My favorite way of eating a "just right" plum is my grandmother's way.
Pit it.
Wrap it in potato dough used for gnocchi.
Boil it for 10 minutes.
Serve with a topping of "sauce" made with browned bread crumbs and honey.
Mljac!

I don't think cooking prunes this way produces an equally tasty item. A shame.

Posted by: DarkoV on October 21, 2005 9:04 AM



Darco, are you Croatian? Here's another site for your blogroll: http://quoileternite.blogspot.com/
Ana recently posted some Zagreb pictures, beautiful.

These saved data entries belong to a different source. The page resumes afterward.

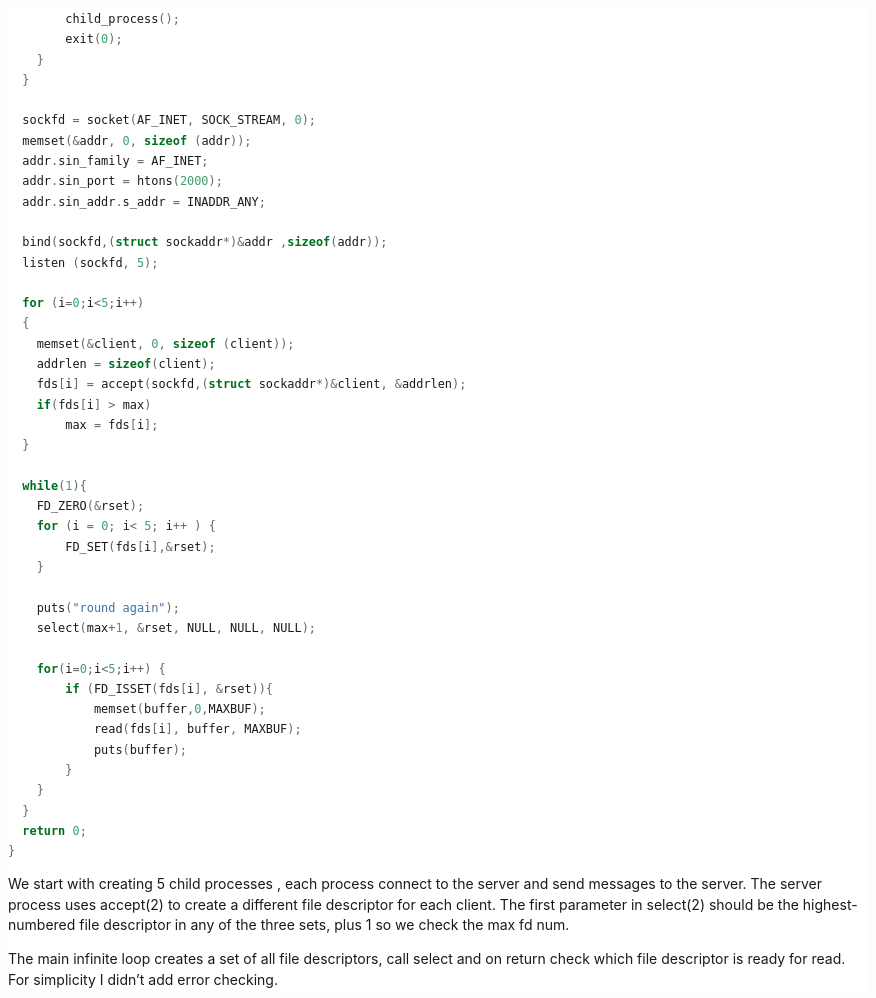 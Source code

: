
```c
  		child_process();
  		exit(0);
  	}
  }

  sockfd = socket(AF_INET, SOCK_STREAM, 0);
  memset(&addr, 0, sizeof (addr));
  addr.sin_family = AF_INET;
  addr.sin_port = htons(2000);
  addr.sin_addr.s_addr = INADDR_ANY;

  bind(sockfd,(struct sockaddr*)&addr ,sizeof(addr));
  listen (sockfd, 5); 

  for (i=0;i<5;i++) 
  {
    memset(&client, 0, sizeof (client));
    addrlen = sizeof(client);
    fds[i] = accept(sockfd,(struct sockaddr*)&client, &addrlen);
    if(fds[i] > max)
    	max = fds[i];
  }
  
  while(1){
	FD_ZERO(&rset);
  	for (i = 0; i< 5; i++ ) {
  		FD_SET(fds[i],&rset);
  	}

   	puts("round again");
	select(max+1, &rset, NULL, NULL, NULL);

	for(i=0;i<5;i++) {
		if (FD_ISSET(fds[i], &rset)){
			memset(buffer,0,MAXBUF);
			read(fds[i], buffer, MAXBUF);
			puts(buffer);
		}
	}	
  }
  return 0;
}
```

We start with creating 5 child processes , each process connect to the server and send messages to the server. The server process uses accept(2) to create a different file descriptor for each client. The first parameter in select(2) should be the highest-numbered file descriptor in any of the three sets, plus 1 so we check the max fd num.

The main infinite loop creates a set of all file descriptors, call select and on return check which file descriptor is ready for read. For simplicity I didn’t add error checking.

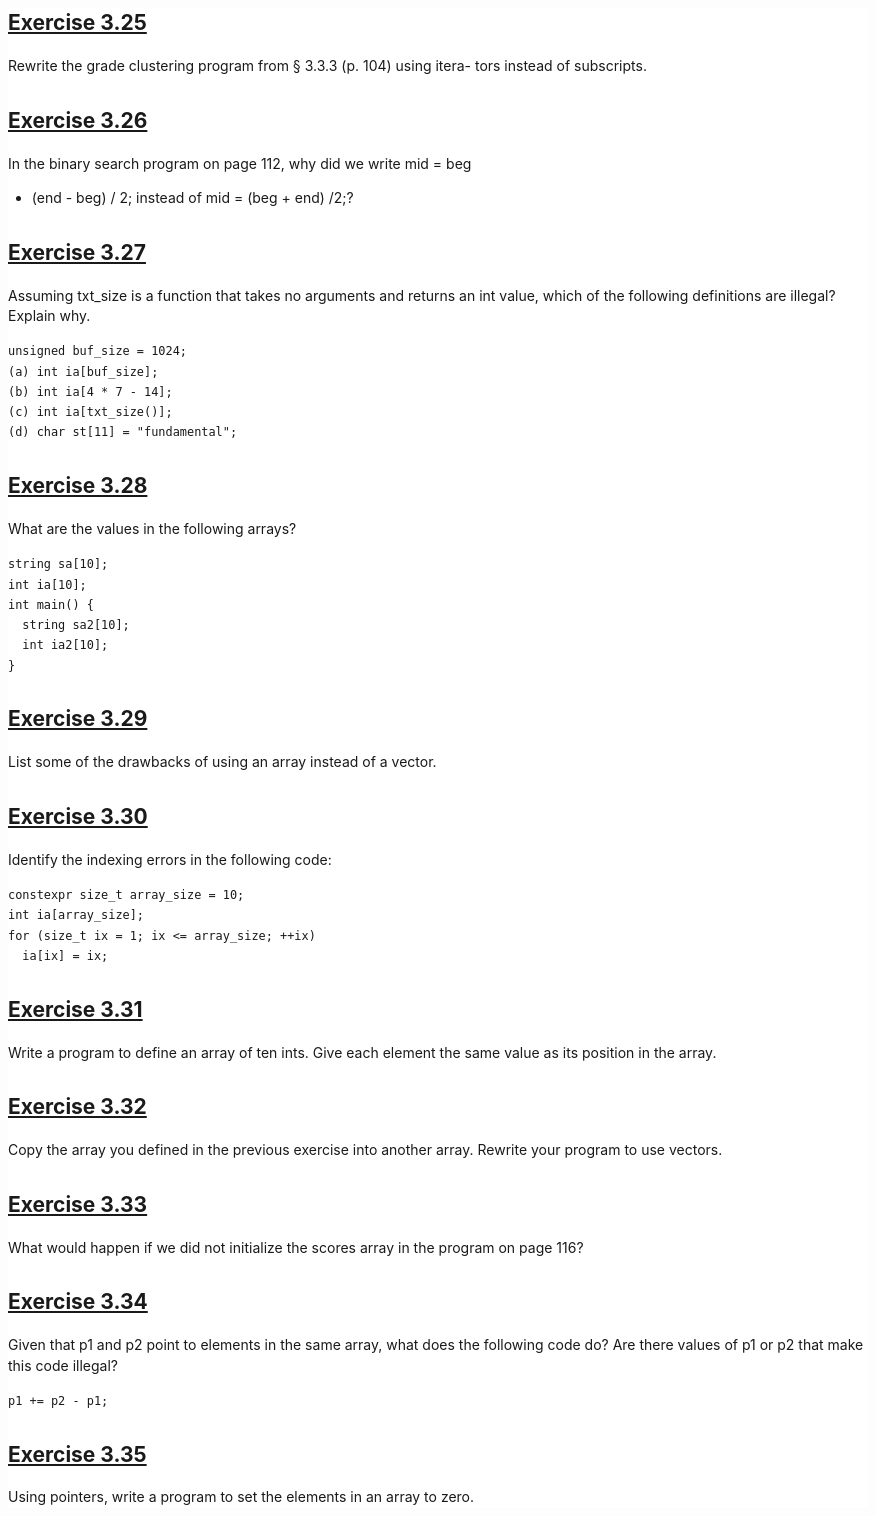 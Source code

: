 ## [Exercise 3.25](Chapter03/3.25.cpp)
Rewrite the grade clustering program from § 3.3.3 (p. 104) using itera-
tors instead of subscripts.
## [Exercise 3.26](Chapter03/3.26.txt)
In the binary search program on page 112, why did we write mid = beg
+ (end - beg) / 2; instead of mid = (beg + end) /2;?
## [Exercise 3.27](Chapter03/3.27.txt)
Assuming txt_size is a function that takes no arguments and returns
an int value, which of the following definitions are illegal? Explain why.
```
unsigned buf_size = 1024;
(a) int ia[buf_size];
(b) int ia[4 * 7 - 14];
(c) int ia[txt_size()];
(d) char st[11] = "fundamental";
```
## [Exercise 3.28](Chapter03/3.28.txt)
What are the values in the following arrays?
```
string sa[10];
int ia[10];
int main() {
  string sa2[10];
  int ia2[10];
}
```
## [Exercise 3.29](Chapter03/3.29.txt)
List some of the drawbacks of using an array instead of a vector.
## [Exercise 3.30](Chapter03/3.30.txt)
Identify the indexing errors in the following code:
```
constexpr size_t array_size = 10;
int ia[array_size];
for (size_t ix = 1; ix <= array_size; ++ix)
  ia[ix] = ix;
```
## [Exercise 3.31](Chapter03/3.31.cpp)
Write a program to define an array of ten ints. Give each element the
same value as its position in the array.
## [Exercise 3.32](Chapter03/3.32)
Copy the array you defined in the previous exercise into another array.
Rewrite your program to use vectors.
## [Exercise 3.33](Chapter03/3.33.txt)
What would happen if we did not initialize the scores array in the
program on page 116?
## [Exercise 3.34](Chapter03/3.34)
Given that p1 and p2 point to elements in the same array, what does
the following code do? Are there values of p1 or p2 that make this code illegal?
```
p1 += p2 - p1;
```
## [Exercise 3.35](Chapter03/3.35.cpp)
Using pointers, write a program to set the elements in an array to zero.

Posted by: Tatyana on October 21, 2005 11:08 AM



Darko, are you Croatian? Here's another site for your blogroll: http://quoileternite.blogspot.com/
Ana recently posted some Zagreb pictures, beautiful.

Posted by: Tatyana on October 21, 2005 11:08 AM



My biggest problem with prunes is I didn't like how they tasted when I was a kid. They were mushy inside, Yee--uck. Although I admit they do sound good as a glaze for pork or something. And you know, if you take away the "meaning"---prune is kind of a pretty word.

But it just has bad meanings---including getting all "prune-y" in the bathtub.

Posted by: annette on October 21, 2005 12:17 PM



Tatanya,
Yes, I'm Croatian and thanks very much for the site. I've been hanging out at Flickr site set up for pics from Croatia, http://www.flickr.com/groups/croatia/pool/ recently. Not a good place to go if you've got the "I'm here not there" blues.

Posted by: DarkoV on October 21, 2005 3:22 PM



I for one am glad. I have actually often wished that prunes could be rechristened "dried plums" for just this very reason -- to put them on level with other dried fruits (dried apricots, anyone? Now there's a hip young sexy dried fruit -- it was a snack food staple in college) and remove the geriatric, laxative associations.

Same thing with prune juice -- is prune juice substantially different from plum juice, or could it just be called that? Or nectar, even? Just see the difference -- from "prune juice" to "plum nectar"!